• [WHAT YOU NEED TO DO]: Find the lines below that contain "trained" and tally them. Return only the total.

(Stored data entries)
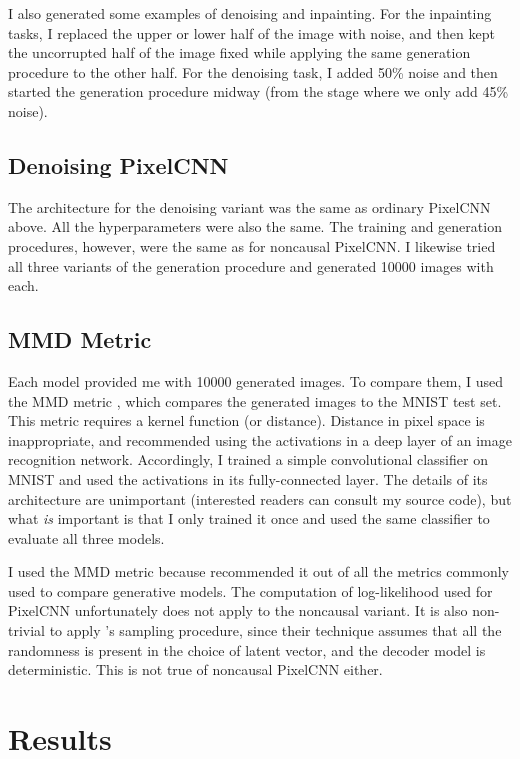 \documentclass[11pt, a4paper, openany]{book}
\begin{document}
I also generated some examples of denoising and inpainting. For the inpainting tasks, I replaced the upper or lower half of the image with noise, and then kept the uncorrupted half of the image fixed while applying the same generation procedure to the other half. For the denoising task, I added 50\% noise and then started the generation procedure midway (from the stage where we only add 45\% noise).

\section{Denoising PixelCNN}

The architecture for the denoising variant was the same as ordinary PixelCNN above. All the hyperparameters were also the same. The training and generation procedures, however, were the same as for noncausal PixelCNN. I likewise tried all three variants of the generation procedure and generated 10000 images with each.

\section{MMD Metric}

Each model provided me with 10000 generated images. To compare them, I used the MMD metric \citep{mmd,ganmetrics}, which compares the generated images to the MNIST test set. This metric requires a kernel function (or distance). Distance in pixel space is inappropriate, and \citet{ganmetrics} recommended using the activations in a deep layer of an image recognition network. Accordingly, I trained a simple convolutional classifier on MNIST and used the activations in its fully-connected layer. The details of its architecture are unimportant (interested readers can consult my source code), but what \emph{is} important is that I only trained it once and used the same classifier to evaluate all three models.

I used the MMD metric because \citet{ganmetrics} recommended it out of all the metrics commonly used to compare generative models. The computation of log-likelihood used for PixelCNN unfortunately does not apply to the noncausal variant. It is also non-trivial to apply \citet{likelihoodestimation}'s sampling procedure, since their technique assumes that all the randomness is present in the choice of latent vector, and the decoder model is deterministic. This is not true of noncausal PixelCNN either.


\chapter{Results}
\label{cha:result}
\end{document}
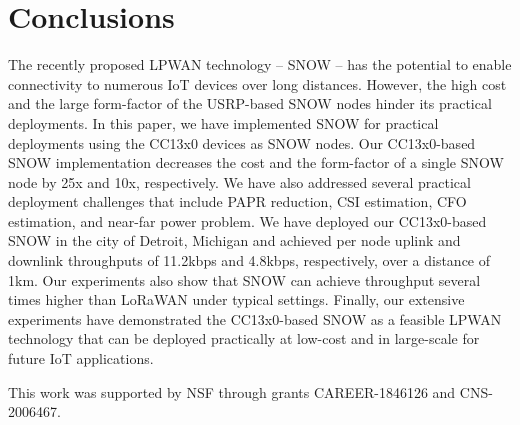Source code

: \documentclass[acmsmall]{acmart}
\begin{document}



\maketitle
\renewcommand{\shortauthors}{Rahman, M. et al.}








\section{Conclusions}\label{sec:conclusion}
The recently proposed LPWAN technology -- SNOW -- has the potential to enable connectivity to numerous IoT devices over long distances. However, the high cost and the large form-factor of the USRP-based SNOW nodes hinder its practical deployments. In this paper, we have implemented SNOW for practical deployments using the CC13x0 devices as SNOW nodes. Our CC13x0-based SNOW implementation decreases the cost and the form-factor of a single SNOW node by 25x and 10x, respectively. 
We have also addressed several practical deployment challenges that include PAPR reduction, CSI estimation, CFO estimation, and near-far power problem. 
We have deployed our CC13x0-based SNOW in the city of Detroit, Michigan and achieved per node uplink and downlink throughputs of 11.2kbps and 4.8kbps, respectively, over a distance of 1km. 
Our experiments also show that SNOW can achieve throughput several times higher than LoRaWAN under typical settings.
Finally, our extensive experiments have demonstrated the CC13x0-based SNOW as a feasible LPWAN technology that can be deployed practically at low-cost and in large-scale for future IoT applications.
\begin{acks}
This work was supported by NSF through grants CAREER-1846126 and CNS-2006467.
\end{acks}



\end{document}
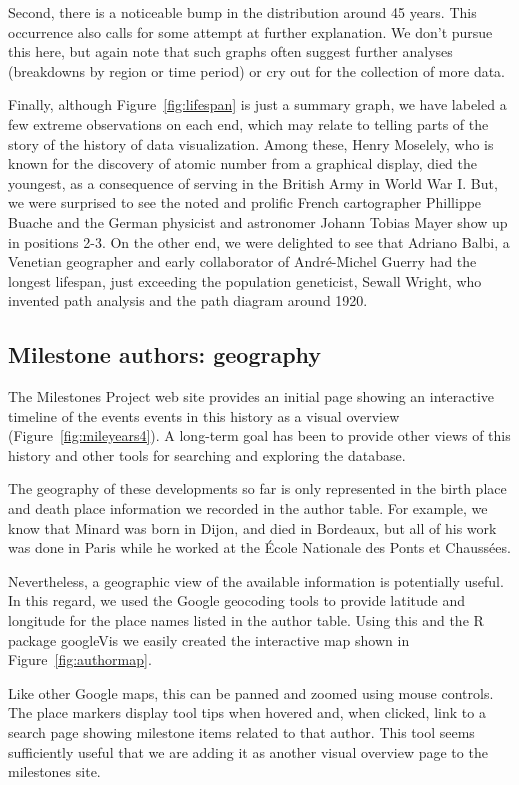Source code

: \documentclass[11pt]{article}
\newcommand*{\figref}[1]{Figure~\ref{#1}}
\begin{document}
Second, there is a noticeable bump in the distribution around 45 years. This
occurrence also calls for some attempt at further explanation.
We don't pursue this here, but again note that such graphs often suggest
further analyses (breakdowns by region or time period)
or cry out for the collection of more data.

Finally, although \figref{fig:lifespan} is just a summary graph, we have labeled a few
extreme observations on each end, which may relate to telling parts of the story of the
history of data visualization.  Among these, Henry Moselely, who is known for the
discovery of atomic number from a graphical display, died the youngest, as a consequence
of serving in the British Army in World War I. But, we were surprised to see
the noted and prolific French cartographer Phillippe Buache
and the German physicist and astronomer Johann Tobias Mayer show up in positions
2-3.  On the other end, we were delighted to see that Adriano Balbi,
a Venetian geographer and early collaborator of Andr{\'e}-Michel Guerry
\citep{BalbiGuerry:1829} had the longest lifespan,
just exceeding the population geneticist, Sewall Wright, who invented
path analysis and the path diagram around 1920.

\subsection{Milestone authors: geography}\label{sec:geography}
The Milestones Project web site provides an initial page showing an interactive timeline
of the events events in this history as a visual overview (\figref{fig:mileyears4}).
A long-term goal has been to
provide other views of this history and other tools for searching and exploring the
database.

The geography of these developments so far is only represented in the birth place
and death place information we recorded in the author table.
For example, we know that Minard was born in Dijon, and died in Bordeaux, but
all of his work was done in Paris while he worked at the
{\'E}cole Nationale des Ponts et Chauss{\'e}es.

Nevertheless, a geographic view of the available information is potentially useful.
In this regard, we used the Google geocoding tools to provide latitude and
longitude for the place names listed in the author table.  Using this and the
R package googleVis \citep{googleVis} we easily created the interactive map shown
in \figref{fig:authormap}.

Like other Google maps, this can be panned and zoomed using mouse controls.
The place markers display tool tips when hovered and, when clicked, link to
a search page showing milestone items related to that author.
This tool seems sufficiently useful that we are adding it as another visual
overview page to the milestones site.
\end{document}
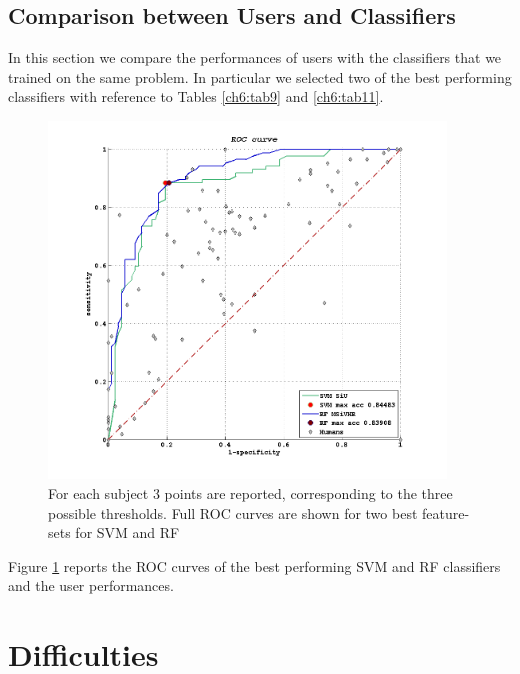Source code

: \vspace{0.5cm}

\subsection{Comparison between Users and Classifiers}

In this section we compare the performances of users with the classifiers that we trained on the same problem. In particular we selected two of the best performing classifiers with 
reference to Tables \ref{ch6:tab9} and \ref{ch6:tab11}.

\begin{figure}[!htb]
   \begin{center}
    \includegraphics[width=0.94\textwidth]{./images/human/class_humans.png}
    \caption[ROC plot humans vs. classifiers]{For each subject 3 points are reported, corresponding to the three possible thresholds.
    Full ROC curves are shown for two best feature-sets for SVM and RF}
    \label{ch6:fig23}
    \end{center}
\end{figure}

Figure \ref{ch6:fig23} reports the \Gls{ROC} curves of the best performing \Gls{SVM} and \Gls{RF} classifiers and the user performances.

\vspace{0.5cm}

\section{Difficulties}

• [SOLUTION]: 2